Challenges we ran into

  • Veo reference images — Getting Veo to generate videos that actually look like the user required passing both the person's photo and the product image as ASSET reference images, plus crafting detailed prompts with AI-extracted appearance attributes. Text-only descriptions produced generic models.

  • HEIC photo uploads — iOS users upload HEIC photos by default, but sharp doesn't ship with HEIC codec support. We had to add heic-convert as a pure-JS preprocessing step that detects HEIC files by extension, MIME type, and magic bytes before converting to JPEG.

  • Vercel serverless limits — Video generation returns 5-20MB of video data, exceeding Vercel's ~4.5MB response body limit. We pivoted to uploading generated videos to Supabase Storage and returning the public URL instead. Also hit function timeout limits (10s default) and needed maxDuration on multiple routes.

  • Mannequin interactivity — mannequin-js creates its own Three.js renderer and scene internally. Since we extract the canvas and manage it ourselves, the built-in controls weren't initialized. We had to create our own OrbitControls and hook into mannequin-js's animationLoop callback for per-frame updates.

  • Semantic search quality — Getting vector search to return relevant results required tuning the embedding pipeline, implementing relevance score cutoffs, and building a sync layer between Supabase (source of truth) and Elasticsearch (search index).

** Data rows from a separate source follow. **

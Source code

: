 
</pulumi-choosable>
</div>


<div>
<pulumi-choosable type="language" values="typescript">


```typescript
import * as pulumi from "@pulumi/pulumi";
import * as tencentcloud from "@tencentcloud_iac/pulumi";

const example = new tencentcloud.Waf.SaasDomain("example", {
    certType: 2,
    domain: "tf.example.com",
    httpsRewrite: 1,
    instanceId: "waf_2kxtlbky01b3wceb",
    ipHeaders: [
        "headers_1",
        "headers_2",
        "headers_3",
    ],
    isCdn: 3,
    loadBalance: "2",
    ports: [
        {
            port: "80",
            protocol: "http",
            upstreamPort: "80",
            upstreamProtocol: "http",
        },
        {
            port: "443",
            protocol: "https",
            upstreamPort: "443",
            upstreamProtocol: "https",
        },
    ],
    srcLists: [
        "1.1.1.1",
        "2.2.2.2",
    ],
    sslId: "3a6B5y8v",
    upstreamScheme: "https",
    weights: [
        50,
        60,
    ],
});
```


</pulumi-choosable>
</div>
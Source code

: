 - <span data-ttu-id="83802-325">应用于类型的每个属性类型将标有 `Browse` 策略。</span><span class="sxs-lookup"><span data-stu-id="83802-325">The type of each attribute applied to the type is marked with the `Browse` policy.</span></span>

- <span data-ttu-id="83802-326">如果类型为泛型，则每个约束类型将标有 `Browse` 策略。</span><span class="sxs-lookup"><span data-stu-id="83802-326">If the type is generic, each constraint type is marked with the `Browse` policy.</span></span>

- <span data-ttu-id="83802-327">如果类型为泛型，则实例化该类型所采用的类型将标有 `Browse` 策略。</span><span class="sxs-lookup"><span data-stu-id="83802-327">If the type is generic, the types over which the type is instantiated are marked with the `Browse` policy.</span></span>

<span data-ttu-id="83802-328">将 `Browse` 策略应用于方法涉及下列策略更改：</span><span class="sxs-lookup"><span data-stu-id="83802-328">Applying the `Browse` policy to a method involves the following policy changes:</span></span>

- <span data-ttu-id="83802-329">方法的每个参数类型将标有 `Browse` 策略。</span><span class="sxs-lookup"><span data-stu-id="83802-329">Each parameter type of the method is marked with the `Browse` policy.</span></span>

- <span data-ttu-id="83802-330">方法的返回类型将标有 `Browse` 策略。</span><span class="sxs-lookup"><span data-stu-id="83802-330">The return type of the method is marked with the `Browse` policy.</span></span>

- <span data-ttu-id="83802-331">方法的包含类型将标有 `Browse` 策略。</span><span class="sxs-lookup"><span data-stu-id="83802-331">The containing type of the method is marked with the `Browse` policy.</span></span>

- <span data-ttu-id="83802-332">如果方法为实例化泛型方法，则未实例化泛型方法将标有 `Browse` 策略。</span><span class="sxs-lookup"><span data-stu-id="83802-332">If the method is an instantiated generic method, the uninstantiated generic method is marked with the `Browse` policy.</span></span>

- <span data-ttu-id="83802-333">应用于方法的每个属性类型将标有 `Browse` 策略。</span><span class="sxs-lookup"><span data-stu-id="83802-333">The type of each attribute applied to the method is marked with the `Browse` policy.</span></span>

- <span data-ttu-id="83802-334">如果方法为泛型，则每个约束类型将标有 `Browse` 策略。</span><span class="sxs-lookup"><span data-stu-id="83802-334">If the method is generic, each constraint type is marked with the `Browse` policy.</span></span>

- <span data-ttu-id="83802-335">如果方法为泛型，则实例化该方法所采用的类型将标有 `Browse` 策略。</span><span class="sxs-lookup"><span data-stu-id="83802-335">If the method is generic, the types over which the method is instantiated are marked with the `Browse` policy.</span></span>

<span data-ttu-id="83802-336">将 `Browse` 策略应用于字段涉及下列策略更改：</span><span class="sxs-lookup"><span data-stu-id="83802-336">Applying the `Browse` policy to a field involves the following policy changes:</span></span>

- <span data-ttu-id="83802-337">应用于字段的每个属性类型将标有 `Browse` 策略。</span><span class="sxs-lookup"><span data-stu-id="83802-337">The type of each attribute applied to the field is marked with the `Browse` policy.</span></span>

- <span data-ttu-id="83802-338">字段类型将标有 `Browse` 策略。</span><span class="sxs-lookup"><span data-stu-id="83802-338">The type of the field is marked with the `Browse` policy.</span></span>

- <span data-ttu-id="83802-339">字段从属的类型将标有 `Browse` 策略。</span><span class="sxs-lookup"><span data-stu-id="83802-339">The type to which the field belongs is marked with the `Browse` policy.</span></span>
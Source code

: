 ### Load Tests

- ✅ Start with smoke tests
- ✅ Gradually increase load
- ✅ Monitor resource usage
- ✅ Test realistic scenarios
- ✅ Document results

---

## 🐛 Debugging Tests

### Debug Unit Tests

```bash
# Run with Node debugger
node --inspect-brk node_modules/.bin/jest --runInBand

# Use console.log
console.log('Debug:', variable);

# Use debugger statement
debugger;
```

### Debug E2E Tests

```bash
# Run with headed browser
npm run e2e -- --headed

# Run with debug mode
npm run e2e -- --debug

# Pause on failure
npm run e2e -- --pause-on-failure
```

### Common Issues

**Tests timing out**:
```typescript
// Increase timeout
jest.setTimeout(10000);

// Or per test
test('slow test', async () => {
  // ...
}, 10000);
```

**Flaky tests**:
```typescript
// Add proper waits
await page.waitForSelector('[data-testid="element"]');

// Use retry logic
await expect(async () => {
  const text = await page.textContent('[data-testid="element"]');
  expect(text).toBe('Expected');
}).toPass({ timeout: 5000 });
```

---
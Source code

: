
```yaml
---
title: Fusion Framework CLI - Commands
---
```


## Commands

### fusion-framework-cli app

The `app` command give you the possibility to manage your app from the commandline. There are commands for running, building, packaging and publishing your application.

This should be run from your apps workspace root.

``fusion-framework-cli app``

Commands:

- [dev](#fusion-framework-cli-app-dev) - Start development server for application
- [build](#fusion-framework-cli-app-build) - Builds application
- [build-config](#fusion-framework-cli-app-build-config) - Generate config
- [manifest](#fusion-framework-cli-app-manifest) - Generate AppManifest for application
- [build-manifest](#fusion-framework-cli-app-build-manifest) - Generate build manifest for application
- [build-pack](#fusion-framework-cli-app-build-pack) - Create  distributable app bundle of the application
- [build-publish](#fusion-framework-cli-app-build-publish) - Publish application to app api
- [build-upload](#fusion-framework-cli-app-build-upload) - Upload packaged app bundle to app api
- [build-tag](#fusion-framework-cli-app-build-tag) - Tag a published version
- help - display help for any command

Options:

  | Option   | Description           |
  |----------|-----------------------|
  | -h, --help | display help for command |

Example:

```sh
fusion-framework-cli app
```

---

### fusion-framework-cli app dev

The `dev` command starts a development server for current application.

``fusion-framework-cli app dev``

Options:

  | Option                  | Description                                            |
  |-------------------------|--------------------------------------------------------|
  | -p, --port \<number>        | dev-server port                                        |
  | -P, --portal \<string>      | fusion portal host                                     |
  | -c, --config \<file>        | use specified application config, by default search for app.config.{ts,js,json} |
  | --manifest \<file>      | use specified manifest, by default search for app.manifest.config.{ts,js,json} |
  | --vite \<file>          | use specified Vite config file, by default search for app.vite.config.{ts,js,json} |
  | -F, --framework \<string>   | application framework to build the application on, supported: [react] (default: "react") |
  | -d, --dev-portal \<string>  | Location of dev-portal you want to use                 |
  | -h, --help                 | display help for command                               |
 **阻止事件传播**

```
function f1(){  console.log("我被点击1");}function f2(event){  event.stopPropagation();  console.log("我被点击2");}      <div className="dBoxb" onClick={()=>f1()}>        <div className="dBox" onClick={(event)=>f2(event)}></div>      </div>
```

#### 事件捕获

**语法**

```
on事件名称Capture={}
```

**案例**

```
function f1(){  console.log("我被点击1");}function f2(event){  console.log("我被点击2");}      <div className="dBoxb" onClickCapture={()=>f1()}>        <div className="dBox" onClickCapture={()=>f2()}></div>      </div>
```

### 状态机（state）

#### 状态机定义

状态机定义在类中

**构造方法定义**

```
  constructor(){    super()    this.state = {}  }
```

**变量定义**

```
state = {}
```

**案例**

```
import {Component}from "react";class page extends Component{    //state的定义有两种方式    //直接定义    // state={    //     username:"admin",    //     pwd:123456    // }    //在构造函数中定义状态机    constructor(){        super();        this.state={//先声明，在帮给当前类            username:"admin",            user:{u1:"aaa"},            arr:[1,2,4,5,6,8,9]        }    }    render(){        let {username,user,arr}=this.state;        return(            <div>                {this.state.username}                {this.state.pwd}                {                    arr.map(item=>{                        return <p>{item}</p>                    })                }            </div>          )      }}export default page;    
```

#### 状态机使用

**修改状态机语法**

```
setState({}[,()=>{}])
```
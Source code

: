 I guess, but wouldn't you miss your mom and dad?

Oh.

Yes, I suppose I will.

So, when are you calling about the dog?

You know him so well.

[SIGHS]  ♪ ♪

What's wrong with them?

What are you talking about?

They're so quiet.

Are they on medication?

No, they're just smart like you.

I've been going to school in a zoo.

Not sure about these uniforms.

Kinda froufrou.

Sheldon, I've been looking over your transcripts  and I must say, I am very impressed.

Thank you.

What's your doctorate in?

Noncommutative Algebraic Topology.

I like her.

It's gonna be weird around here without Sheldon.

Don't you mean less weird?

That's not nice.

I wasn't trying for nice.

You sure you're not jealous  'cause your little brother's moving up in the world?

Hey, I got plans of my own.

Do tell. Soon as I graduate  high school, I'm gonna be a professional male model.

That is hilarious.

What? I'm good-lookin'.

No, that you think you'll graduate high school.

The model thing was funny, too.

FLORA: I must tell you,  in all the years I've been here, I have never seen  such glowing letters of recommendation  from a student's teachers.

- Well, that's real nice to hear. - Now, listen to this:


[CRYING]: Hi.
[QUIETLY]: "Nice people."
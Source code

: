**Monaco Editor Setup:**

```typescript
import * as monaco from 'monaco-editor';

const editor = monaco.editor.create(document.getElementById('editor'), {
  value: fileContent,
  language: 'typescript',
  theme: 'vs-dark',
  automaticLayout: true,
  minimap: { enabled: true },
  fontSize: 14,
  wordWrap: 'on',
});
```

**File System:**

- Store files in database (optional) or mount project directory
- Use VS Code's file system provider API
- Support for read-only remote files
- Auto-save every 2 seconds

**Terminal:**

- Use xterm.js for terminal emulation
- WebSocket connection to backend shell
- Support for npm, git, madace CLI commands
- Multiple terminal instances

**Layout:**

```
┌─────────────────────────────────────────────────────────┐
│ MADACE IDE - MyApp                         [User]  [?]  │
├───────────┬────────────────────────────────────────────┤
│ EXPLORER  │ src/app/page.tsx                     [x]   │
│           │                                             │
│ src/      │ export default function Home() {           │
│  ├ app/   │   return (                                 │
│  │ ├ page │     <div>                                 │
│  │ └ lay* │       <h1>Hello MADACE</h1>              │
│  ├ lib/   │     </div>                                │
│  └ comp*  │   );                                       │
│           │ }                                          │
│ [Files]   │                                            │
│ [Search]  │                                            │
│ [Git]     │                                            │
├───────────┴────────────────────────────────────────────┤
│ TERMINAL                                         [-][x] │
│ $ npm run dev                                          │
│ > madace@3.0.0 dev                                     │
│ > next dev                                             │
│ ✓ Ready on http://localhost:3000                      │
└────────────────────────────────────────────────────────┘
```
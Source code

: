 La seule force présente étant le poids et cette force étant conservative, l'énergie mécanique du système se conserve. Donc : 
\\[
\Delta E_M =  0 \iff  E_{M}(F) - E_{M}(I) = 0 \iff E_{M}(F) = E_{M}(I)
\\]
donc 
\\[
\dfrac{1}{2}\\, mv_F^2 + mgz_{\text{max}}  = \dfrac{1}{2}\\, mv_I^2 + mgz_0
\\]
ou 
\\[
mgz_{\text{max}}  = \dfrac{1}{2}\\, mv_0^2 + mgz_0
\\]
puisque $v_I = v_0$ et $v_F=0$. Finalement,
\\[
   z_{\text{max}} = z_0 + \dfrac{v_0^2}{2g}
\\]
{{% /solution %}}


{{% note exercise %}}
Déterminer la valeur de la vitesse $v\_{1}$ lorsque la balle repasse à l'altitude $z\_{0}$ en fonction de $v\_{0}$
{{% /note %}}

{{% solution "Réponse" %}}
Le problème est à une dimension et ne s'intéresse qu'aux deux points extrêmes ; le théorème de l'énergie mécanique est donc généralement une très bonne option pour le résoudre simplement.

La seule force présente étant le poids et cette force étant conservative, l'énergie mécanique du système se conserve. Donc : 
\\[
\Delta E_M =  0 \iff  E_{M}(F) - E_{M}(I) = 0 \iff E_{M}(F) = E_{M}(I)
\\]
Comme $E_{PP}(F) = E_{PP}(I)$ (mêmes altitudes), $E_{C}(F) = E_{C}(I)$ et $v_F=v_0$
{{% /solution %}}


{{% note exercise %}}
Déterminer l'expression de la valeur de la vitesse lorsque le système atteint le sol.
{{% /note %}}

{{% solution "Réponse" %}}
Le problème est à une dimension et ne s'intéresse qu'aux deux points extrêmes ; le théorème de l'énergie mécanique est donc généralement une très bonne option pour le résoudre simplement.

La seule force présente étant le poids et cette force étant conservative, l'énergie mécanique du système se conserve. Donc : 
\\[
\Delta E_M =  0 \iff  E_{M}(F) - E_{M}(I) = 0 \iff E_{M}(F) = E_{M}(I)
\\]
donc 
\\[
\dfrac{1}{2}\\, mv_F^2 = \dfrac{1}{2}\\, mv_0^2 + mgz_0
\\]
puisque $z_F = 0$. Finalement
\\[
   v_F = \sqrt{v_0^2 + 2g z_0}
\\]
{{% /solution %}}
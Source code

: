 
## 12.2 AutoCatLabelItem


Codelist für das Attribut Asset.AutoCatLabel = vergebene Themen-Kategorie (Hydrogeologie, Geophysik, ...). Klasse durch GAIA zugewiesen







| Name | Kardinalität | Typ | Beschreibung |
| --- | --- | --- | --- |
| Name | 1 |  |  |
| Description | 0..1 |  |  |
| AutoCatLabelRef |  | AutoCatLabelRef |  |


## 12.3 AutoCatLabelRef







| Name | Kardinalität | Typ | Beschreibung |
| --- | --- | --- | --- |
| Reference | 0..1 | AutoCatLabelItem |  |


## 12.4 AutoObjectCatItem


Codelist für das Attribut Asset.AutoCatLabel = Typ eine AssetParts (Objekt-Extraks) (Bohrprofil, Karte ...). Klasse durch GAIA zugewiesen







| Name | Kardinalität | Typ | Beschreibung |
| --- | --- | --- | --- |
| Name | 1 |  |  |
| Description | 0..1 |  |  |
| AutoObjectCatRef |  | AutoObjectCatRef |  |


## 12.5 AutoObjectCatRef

Accomplishments that we're proud of

  • True personalized try-on — Not just "here's a generic model wearing the shirt." Thread uses your actual photo as a reference image, so the generated video depicts your face, your body, your hair. Combined with AI-extracted attributes and gender, the results feel personal.

  • End-to-end AI pipeline — From product scraping to embedding generation to semantic search to AI analysis to video generation, every step is automated and connected. Select a product, and the system analyzes it, builds your body model, and generates a cinematic try-on video.

  • The shopping agent — A multi-round conversational agent that actually understands fashion context. It searches semantically, respects your preferences, learns from like/dislike feedback across rounds, and surfaces increasingly relevant recommendations.

  • Real product data — Not mock data. Thread scrapes real products from real fashion brands, with real images, real prices, and real descriptions.

What we learned

  • Veo 3.1's reference image feature is powerful but requires careful prompt engineering to maintain character consistency — the AI-extracted appearance description combined with the photo reference produces significantly better results than either alone.

  • Elasticsearch's built-in inference API makes vector search surprisingly accessible — you don't need a separate embedding service or model hosting.

  • Building for serverless (Vercel) forces good architectural decisions: streaming responses, offloading large payloads to object storage, and keeping function execution times bounded.

  • The gap between "AI can do this" and "AI does this reliably in production" is significant. Every AI feature needed fallback paths, error handling, and graceful degradation.

What's next for Thread

  • Real-time virtual try-on — Using Veo's image-to-video with webcam frames for live try-on, instead of pre-recorded video generation.
  • Outfit builder — Combine multiple products (top + bottom + shoes) into a single styled outfit with a unified try-on video.
  • Social features — Share try-on videos, save outfits, get feedback from friends.
  • Size recommendation — Use body measurements and garment analysis to predict the best size, reducing returns.
  • More brands — Expand the product catalog with more scrapers and brand partnerships.
  • Fine-tuned style model — Train on user feedback data to build a personalized style profile that improves recommendations over time.